As of 30 January 2018, Defense Advanced Research Projects Agency (DARPA), announced the formal transition of research to the Office of Naval Research (ONR). The Leidos built unmanned surface craft is now being designated as a Medium Displacement Unmanned Surface Vessel (MDUSV). The MDUSV is equipped with navigation and piloting sensors, electro-optics, and long and short range radar. The MDUSV's modular design allows it to not only carry out anti-submarine warfare operations, but to be refitted for intelligence, surveillance, and reconnaissance missions. In addition, the vessel is able to report back on the situation and its condition and has computers programmed to identify other vessels and predict what they will do next.

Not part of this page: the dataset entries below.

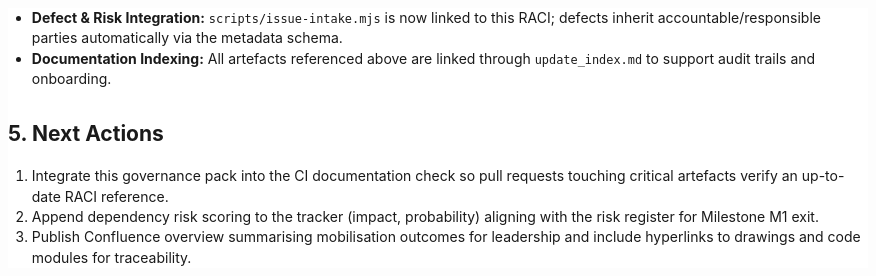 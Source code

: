 - **Defect & Risk Integration:** `scripts/issue-intake.mjs` is now linked to this RACI; defects inherit accountable/responsible parties automatically via the metadata schema.
- **Documentation Indexing:** All artefacts referenced above are linked through `update_index.md` to support audit trails and onboarding.

## 5. Next Actions
1. Integrate this governance pack into the CI documentation check so pull requests touching critical artefacts verify an up-to-date RACI reference.
2. Append dependency risk scoring to the tracker (impact, probability) aligning with the risk register for Milestone M1 exit.
3. Publish Confluence overview summarising mobilisation outcomes for leadership and include hyperlinks to drawings and code modules for traceability.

The increasing number of diesel-electric submarines presents a challenge to the United States naval forces. Accordingly, there is a critical need to offset the risk posed by such small and quiet subs. In order to do so, the ability to locate and track the subs is of paramount importance. To meet this need, the Defense Advanced Research Projects Agency (DARPA's) is supporting the ACTUV project to develop an unmanned surface vessel that will be able to locate and track submarines deep under the water, at levels of precision, persistence and flexibility beyond those capabilities available by manned surface ships operating anti-submarine warfare. Such capabilities will become particularly important as the US Naval missions are focused toward littorals in the Hormuz Straits, the Persian Gulf, South China Sea, East Africa, the Mediterranean and the Caribbean Sea.

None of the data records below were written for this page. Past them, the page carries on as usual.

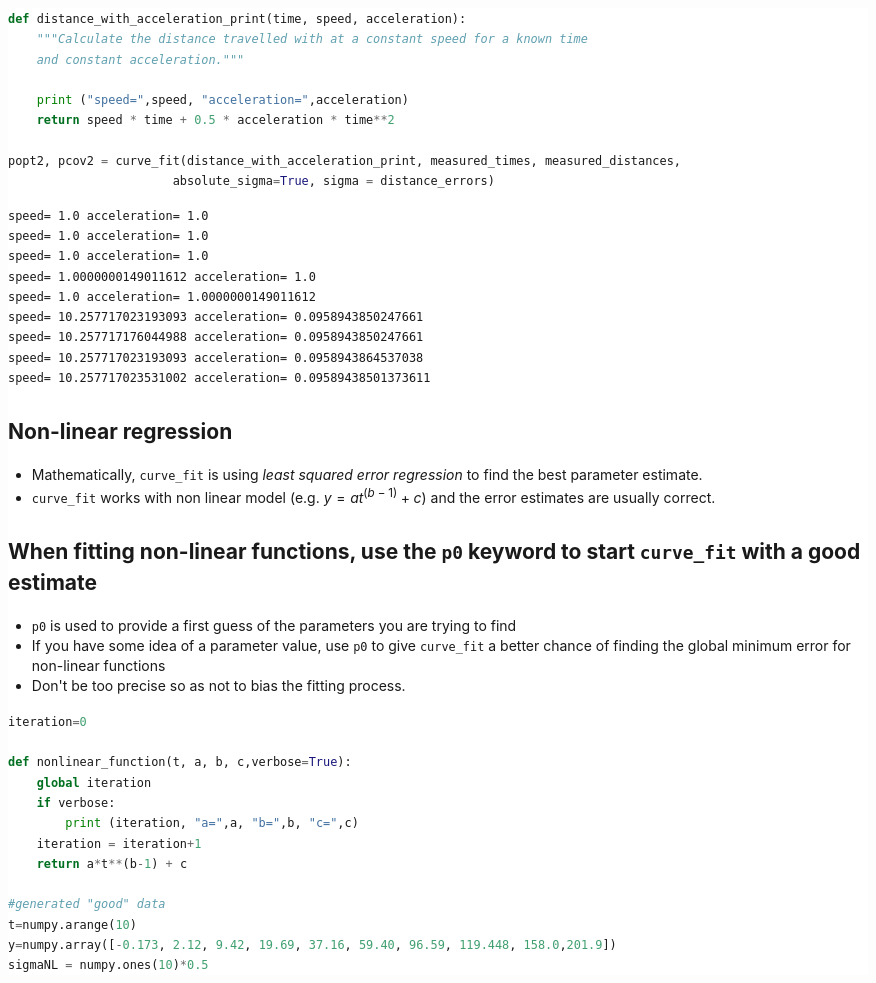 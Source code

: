 
```python
def distance_with_acceleration_print(time, speed, acceleration):
    """Calculate the distance travelled with at a constant speed for a known time
    and constant acceleration."""

    print ("speed=",speed, "acceleration=",acceleration)
    return speed * time + 0.5 * acceleration * time**2

popt2, pcov2 = curve_fit(distance_with_acceleration_print, measured_times, measured_distances,
                       absolute_sigma=True, sigma = distance_errors)

```

    speed= 1.0 acceleration= 1.0
    speed= 1.0 acceleration= 1.0
    speed= 1.0 acceleration= 1.0
    speed= 1.0000000149011612 acceleration= 1.0
    speed= 1.0 acceleration= 1.0000000149011612
    speed= 10.257717023193093 acceleration= 0.0958943850247661
    speed= 10.257717176044988 acceleration= 0.0958943850247661
    speed= 10.257717023193093 acceleration= 0.0958943864537038
    speed= 10.257717023531002 acceleration= 0.09589438501373611


## Non-linear regression
* Mathematically, `curve_fit` is using *least squared error regression* to find the best parameter estimate.
* `curve_fit` works with non linear model (e.g. $y=at^{(b-1)}+c$) and the error estimates are usually correct.

## When fitting non-linear functions, use the `p0` keyword to start `curve_fit` with a good estimate
* `p0` is used to provide a first guess of the parameters you are trying to find
* If you have some idea of a parameter value, use `p0` to give `curve_fit` a better chance of finding the global minimum error for non-linear functions
* Don't be too precise so as not to bias the fitting process.


```python
iteration=0

def nonlinear_function(t, a, b, c,verbose=True):
    global iteration
    if verbose:
        print (iteration, "a=",a, "b=",b, "c=",c)
    iteration = iteration+1
    return a*t**(b-1) + c

#generated "good" data
t=numpy.arange(10)
y=numpy.array([-0.173, 2.12, 9.42, 19.69, 37.16, 59.40, 96.59, 119.448, 158.0,201.9])
sigmaNL = numpy.ones(10)*0.5
```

The vessel is designed to operate fully autonomously, thus providing a forward deployed and rapid-responsive asset in the global maritime surveillance network. With the planned implementation, the ACTUV is intended to be capable of rapid response and autonomous travel to arrive as soon as possible in the area of operation. In order to achieve the advanced level of autonomy required to enable independently deploying systems to operate on missions spanning thousands of miles in range and months of endurance, under a sparse remote supervisory control model, the ACTUV autonomous operations must comply with maritime laws and conventions for safe navigation. More particularly, the system and method must be able to autonomously collect and process data to guide the vessel arbitration process in deciding which way to turn, how fast to go, obstacle avoidance, and mission monitoring.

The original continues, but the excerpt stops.